→ Assignment:
Begin at the line that holds "and apoptosis induction" and retype every line through the end of the material, both included. Leave out the pictures.

*** Opening The input ***

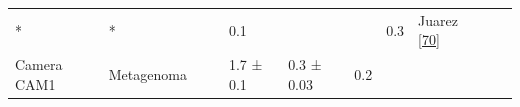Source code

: \documentclass[12pt,twoside]{reedthesis}
\begin{document}
\begin{longtable}[]{@{}lllllllllll@{}}
\begin{minipage}[t]{0.04\columnwidth}
  *\strut
  \end{minipage} & \begin{minipage}[t]{0.04\columnwidth}\raggedright\strut
  *\strut
  \end{minipage} & \begin{minipage}[t]{0.06\columnwidth}\raggedright\strut
  \strut
  \end{minipage} & \begin{minipage}[t]{0.06\columnwidth}\raggedright\strut
  \strut
  \end{minipage} & \begin{minipage}[t]{0.06\columnwidth}\raggedright\strut
  0.1\strut
  \end{minipage} & \begin{minipage}[t]{0.05\columnwidth}\raggedright\strut
  \strut
  \end{minipage} & \begin{minipage}[t]{0.05\columnwidth}\raggedright\strut
  \strut
  \end{minipage} & \begin{minipage}[t]{0.03\columnwidth}\raggedright\strut
  0.3\strut
  \end{minipage} & \begin{minipage}[t]{0.11\columnwidth}\raggedright\strut
  Juarez
  {[}\protect\hyperlink{ref-juarez-vazquez_evolution_2017}{70}{]}\strut
  \end{minipage}\tabularnewline
  \begin{minipage}[t]{0.15\columnwidth}\raggedright\strut
  Camera CAM1\strut
  \end{minipage} & \begin{minipage}[t]{0.05\columnwidth}\raggedright\strut
  Metagenoma\strut
  \end{minipage} & \begin{minipage}[t]{0.04\columnwidth}\raggedright\strut
  \strut
  \end{minipage} & \begin{minipage}[t]{0.04\columnwidth}\raggedright\strut
  \strut
  \end{minipage} & \begin{minipage}[t]{0.06\columnwidth}\raggedright\strut
  1.7 ± 0.1\strut
  \end{minipage} & \begin{minipage}[t]{0.06\columnwidth}\raggedright\strut
  0.3 ± 0.03\strut
  \end{minipage} & \begin{minipage}[t]{0.06\columnwidth}\raggedright\strut
  0.2\strut

\end{minipage}
\end{longtable}
\end{document}

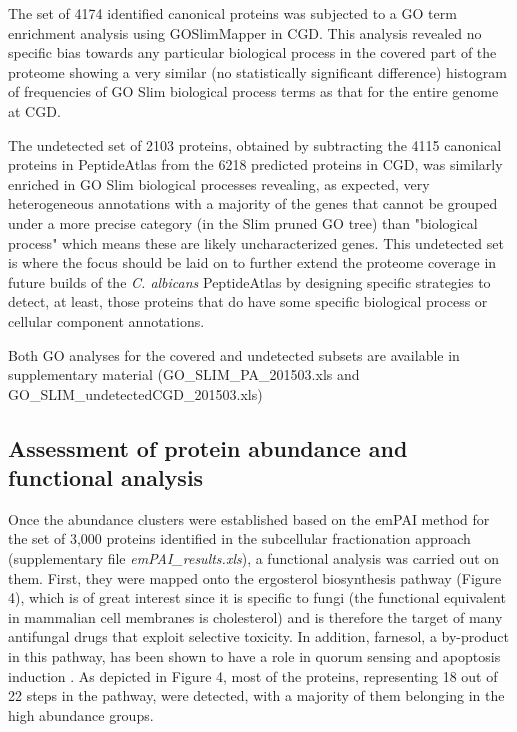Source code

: The set of 4174 identified canonical proteins was subjected to a GO term enrichment
analysis using GOSlimMapper in CGD. This analysis revealed no specific bias towards any
particular biological process in the covered part of the proteome showing a very similar (no
statistically significant difference) histogram of frequencies of GO Slim biological process
terms as that for the entire genome at CGD.

The undetected set of 2103 proteins, obtained by subtracting the 4115 canonical proteins in
PeptideAtlas from the 6218 predicted proteins in CGD, was similarly enriched in GO Slim
biological processes revealing, as expected, very heterogeneous annotations with a majority
of the genes that cannot be grouped under a more precise category (in the Slim pruned GO
tree) than "biological process" which means these are likely uncharacterized genes. This
undetected set is where the focus should be laid on to further extend the proteome coverage
in future builds of the \textit{C. albicans} PeptideAtlas by designing specific strategies to detect, at
least, those proteins that do have some specific biological process or cellular component
annotations.

Both GO analyses for the covered and undetected subsets are available in supplementary
material (GO\_SLIM\_PA\_201503.xls and GO\_SLIM\_undetectedCGD\_201503.xls)



\subsection*{Assessment of protein abundance and functional analysis}

Once the abundance clusters were established based on the emPAI method for the set of
3,000 proteins identified in the subcellular fractionation approach (supplementary file
\textit{emPAI\_results.xls}), a functional analysis was carried out on them. First, they were mapped
onto the ergosterol biosynthesis pathway (Figure 4), which is of great interest since it is
specific to fungi (the functional equivalent in mammalian cell membranes is cholesterol) and
is therefore the target of many antifungal drugs that exploit selective toxicity. In addition,
farnesol, a by-product in this pathway, has been shown to have a role in quorum sensing \citep{Albuquerque2012}
and apoptosis induction \citep{Leger2015}. As depicted in Figure 4, most of the proteins, representing 18
out of 22 steps in the pathway, were detected, with a majority of them belonging in the high
abundance groups.






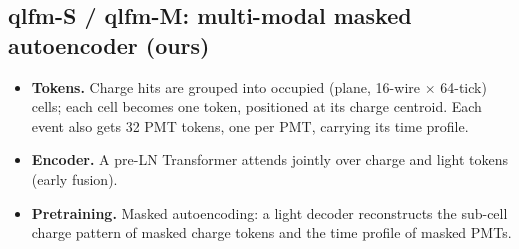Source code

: \documentclass[11pt,a4paper]{article}
\begin{document}
\subsection{qlfm-S / qlfm-M: multi-modal masked autoencoder (ours)}
\begin{itemize}
  \item \textbf{Tokens.} Charge hits are grouped into occupied (plane, 16-wire $\times$ 64-tick) cells; each cell becomes one token, positioned at its charge centroid. Each event also gets 32 PMT tokens, one per PMT, carrying its time profile.
  \item \textbf{Encoder.} A pre-LN Transformer attends jointly over charge and light tokens (early fusion).
  \item \textbf{Pretraining.} Masked autoencoding: a light decoder reconstructs the sub-cell charge pattern of masked charge tokens and the time profile of masked PMTs.
\end{itemize}
\end{document}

*** Closing The input ***

→ Written reply:
and apoptosis induction \citep{Leger2015}. As depicted in Figure 4, most of the proteins, representing 18
out of 22 steps in the pathway, were detected, with a majority of them belonging in the high
abundance groups.






Source code

: \documentclass[11pt,a4paper]{article}
\begin{document}
\subsection{qlfm-S / qlfm-M: multi-modal masked autoencoder (ours)}
\begin{itemize}
  \item \textbf{Tokens.} Charge hits are grouped into occupied (plane, 16-wire $\times$ 64-tick) cells; each cell becomes one token, positioned at its charge centroid. Each event also gets 32 PMT tokens, one per PMT, carrying its time profile.
  \item \textbf{Encoder.} A pre-LN Transformer attends jointly over charge and light tokens (early fusion).
  \item \textbf{Pretraining.} Masked autoencoding: a light decoder reconstructs the sub-cell charge pattern of masked charge tokens and the time profile of masked PMTs.
\end{itemize}
\end{document}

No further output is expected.